[HN Gopher] Llama3 implemented from scratch
       ___________________________________________________________________
        
       Llama3 implemented from scratch
        
       Author : Hadi7546
       Score  : 280 points
       Date   : 2024-05-19 18:42 UTC (4 hours ago)
        
 (HTM) web link (github.com)
 (TXT) w3m dump (github.com)
        
       | lakshyaag wrote:
       | Awesome, gonna go through!
        
       | digitaltrees wrote:
       | Are you the repo author or reposting something cool? I am curious
       | because I want to talk to the repo author about a collaboration
       | project.
        
         | magoghm wrote:
         | You might be able to reach the repo author on X:
         | https://x.com/naklecha
        
       | brcmthrowaway wrote:
       | Wait, are you saying SoTA NN research hasnt evolved from
       | hardcoding a bunch of layer structures and sizes?
       | 
       | I'm kind of shocked. I thought there would be more dynamism by
       | now and I stopped dabbling in like 2018.
        
         | astrange wrote:
         | The innovation is that everything is just one standardized
         | structure now (transformer models) and you make it bigger if
         | you feel like you need that.
         | 
         | There's still some room for experimenting if you care about
         | memory/power efficiency, like MoE models, but they're not as
         | well understood yet.
        
           | aDyslecticCrow wrote:
           | There are too many papers throwing transformers on everything
           | without thinking. Transformers are amazing for language but
           | kinda mid on everything else. CS researchers tend to jump on
           | trends really hard, so it will probably go back to normal
           | again soon.
        
             | imtringued wrote:
             | I don't know what you mean by amazing for language. Almost
             | everything is built on transformers nowadays. Image
             | segmentation uses transformers. Text to speech uses
             | transformers. Voice recognition uses transformers. There
             | are robotics transformers that take image inputs and output
             | motion sequences. Transformers are inherently multi-modal.
             | They handle whatever you throw at them, it's just that
             | language tends to be a very common input or output.
        
         | pshc wrote:
         | My wild guess is that adjusting the shape before each step is
         | not worth the speed hit.

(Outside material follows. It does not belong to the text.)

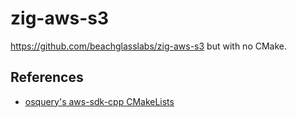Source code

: # zig-aws-s3

https://github.com/beachglasslabs/zig-aws-s3 but with no CMake.

## References

- [osquery's aws-sdk-cpp CMakeLists](https://sourcegraph.com/github.com/osquery/osquery/-/blob/libraries/cmake/source/aws-sdk-cpp/CMakeLists.txt)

Uniform structures make GPUs go brrrrr
        
           | astrange wrote:
           | It's also easier to train and in particular easier to
           | parallelize.
        
         | delusional wrote:
         | The innovation is the amount of resources people are willing to
         | spend right now. From looking at the research code it's clear
         | that the whole field is basically doing a (somewhat) guided
         | search in the entire space of possible layer permutations.
         | 
         | There seems to be no rhyme or reason, no scientific insight, no
         | analysis. They just try a million different permutations, and
         | whatever scores the highest on the benchmarks gets published.
        
           | moffkalast wrote:
           | Well it took evolution 4 billion years of testing out random
           | permutations that resulted in a pretty good local maximum, so
           | there is hope for us yet.
        
             | WanderPanda wrote:
             | ,,I'm a pretty good local maximum" that is what any local
             | maximum would tell you if asked how it likes itself
        
         | curious_cat_163 wrote:
         | There is a tick-tock between searching the dominant NN
         | architectures (tick) and optimizing for accuracy, compute and
         | inference latency and throughput (tock).
         | 
         | This particular (tock) is still playing out. The next (tick)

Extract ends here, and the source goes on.